第206話 わかったこと
俺はそのまま一直線にルミスの方に向かって疾走った。
ルミスも俺の動きが予想外だったのか、怪訝そうな顔をする。しかし、すぐにリアとラティア、そして、ミラが俺に襲いかかってくる。
ミラの魔法は……動いていれば避けられる。というよりも、ミラは普段、相手が油断している時に魔法をかけてくるからこそ当たるのだが、今の俺は動いている。虚ろな目をした操り人形のようなミラでは俺に魔法を当てることはできない。
そして、リアに関しても直線的に向かってくるだけだ。スピードは確かに普段のリアではできない動きだが……かといって、見切ってしまえば簡単に避けることができる。
問題は……ラティアだ。氷の魔法は範囲攻撃、動いていても氷が俺に迫ってくる。しかし、いつものラティアならおそらくもっと効果的に、かつ、相手を追い詰めることができるはずだが、やはりこちらもどこか精彩を欠く動きである。
だからこそ、俺はその攻撃の間隙を縫って、ルミスの懐にまで到達することができたのだが。
「なっ……!?」
ルミスも俺のスピードが予想以上だったようだ。慌てた様子で俺から距離を取ろうとする。

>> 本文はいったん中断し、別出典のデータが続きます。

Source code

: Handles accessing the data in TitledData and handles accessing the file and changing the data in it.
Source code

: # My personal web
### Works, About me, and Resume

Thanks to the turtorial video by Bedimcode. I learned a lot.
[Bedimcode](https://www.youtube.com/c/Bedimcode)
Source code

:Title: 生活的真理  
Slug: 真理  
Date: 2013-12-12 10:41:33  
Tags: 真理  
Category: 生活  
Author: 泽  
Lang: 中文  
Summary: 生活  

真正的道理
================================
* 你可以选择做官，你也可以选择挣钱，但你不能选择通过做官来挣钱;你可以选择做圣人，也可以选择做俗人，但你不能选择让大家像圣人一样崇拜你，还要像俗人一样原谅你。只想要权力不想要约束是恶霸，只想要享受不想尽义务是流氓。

しかし、相手はヒーラー、ここまで距離を詰めてしまってはもはや逃しようがない。俺は剣を振り、まずは一撃、ルミスに攻撃をしようとした。
……が、剣はルミスに届かなかった。ルミスは人間とは思えないほどの速さで俺と距離をとった。
俺は……間違いなくルミスとの距離を詰めることができたと思った。だが、まるでそれが一瞬にして覆ったようで、ルミスと俺の距離は離れてしまった。
と、呆然としている俺にリア、ラティア、ミラからの攻撃が飛んでくる。俺は慌ててメルとサキのもとに戻る。
「アンタ……無茶しすぎよ……!」
怒り気味にそういうメル。俺は苦笑いしながら小さく謝る。
「……見ましたよね、アストさん」
と、サキが俺に対してそう話しかけてくる。見た……先程のいきなりの距離の延長……サキは何か気づいたのだろうか?
「え、えぇ……ですが、何かわかったんですか?」
「……先程、間違いなくアストさんは、ルミスとの距離を詰めていた……それなのに、瞬時にルミスはアストさんと距離をとることができた……あれ、人間技じゃないですよね?」
「それは……俺も思いましたが。ですが、それで何かわかったんですか?」
と、サキはなぜか俺とメルの前に歩いていき、ルミスと対峙する。
「なんですか、アナタは? 私はアストさん以外に興味はありません。邪魔さえしなければ殺さないであげますよ」
そう云うルミスの言葉も無視して、サキはニヤリと微笑む。
「最初は……私より上の能力を持った人間だと思いました。ですが、同時に疑問に思ったのです。人間がサキュバスのような『心酔』の能力をもつことができるのか……と」
サキがそう言うと不満そうな顔でルミスがサキを見る。
「そして……先程のアストさんの攻撃に対する動きで確信しました。私は思い違いをしていた……間違っていたのだと」
「アナタ……何を言っているんです? 思い違い? 間違っていた? フフッ……そうですね。女神である私と戦うなんてことはそもそも間違っていて――」
「いいえ。間違っているのはルミス。アナタです」
そう言ってサキはルミスを指差す。ルミスは不満そうな顔で俺たちを見ている。
「女神ルミス……いいえ。アナタは女神ではない。それこそ……私と同じ存在です」
「私と同じ……え? サキ、それって――」
と、俺が先を続けようとすると、サキは笑ってこちらを見る。